### Activity
Task for the records below: count the lines that contain the word "tables" and give only that number.

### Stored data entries

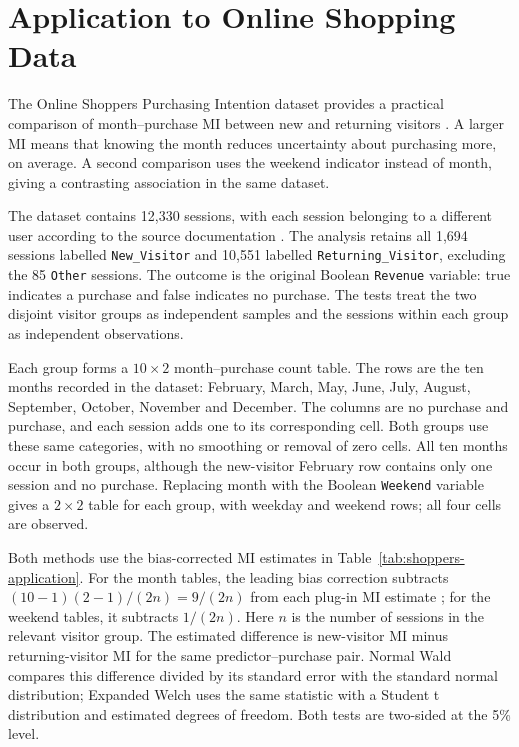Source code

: \section{Application to Online Shopping Data}
\label{sec:shoppers-application}

The Online Shoppers Purchasing Intention dataset provides a practical
comparison of month--purchase MI between new and returning visitors
\citep{sakar2018}.
A larger MI means that knowing the month reduces uncertainty about
purchasing more, on average. A second comparison uses the weekend indicator instead
of month, giving a contrasting association in the same dataset.

The dataset contains 12,330 sessions, with each session belonging to a
different user according to the source documentation \citep{sakar2018}.
The analysis retains all 1,694 sessions labelled \texttt{New\_Visitor}
and 10,551 labelled \texttt{Returning\_Visitor}, excluding the 85
\texttt{Other} sessions. The outcome is the original Boolean
\texttt{Revenue} variable: true indicates a purchase and false indicates
no purchase. The tests treat the two disjoint visitor groups as independent
samples and the sessions within each group as independent observations.

Each group forms a \(10\times2\) month--purchase count table. The rows
are the ten months recorded in the dataset: February, March, May, June,
July, August, September, October, November and December. The columns
are no purchase and purchase, and each session adds one to its corresponding
cell. Both groups use these same categories, with no smoothing or removal
of zero cells. All ten months occur in both groups, although the new-visitor
February row contains only one session and no purchase. Replacing month
with the Boolean \texttt{Weekend} variable gives a \(2\times2\) table
for each group, with weekday and weekend rows; all four cells are observed.

Both methods use the bias-corrected MI estimates in
Table~\ref{tab:shoppers-application}. For the month tables, the leading
bias correction subtracts \((10-1)(2-1)/(2n)=9/(2n)\) from each plug-in
MI estimate \citep{moddemeijer1989};
for the weekend tables, it subtracts \(1/(2n)\). Here \(n\) is the
number of sessions in the relevant visitor group. The estimated
difference is new-visitor MI minus returning-visitor MI for the same
predictor--purchase pair. Normal Wald
compares this difference divided by its standard error with the standard
normal distribution; Expanded Welch uses the same statistic with a
Student t distribution and estimated degrees of freedom. Both tests
are two-sided at the 5\% level.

### Reply to the task
2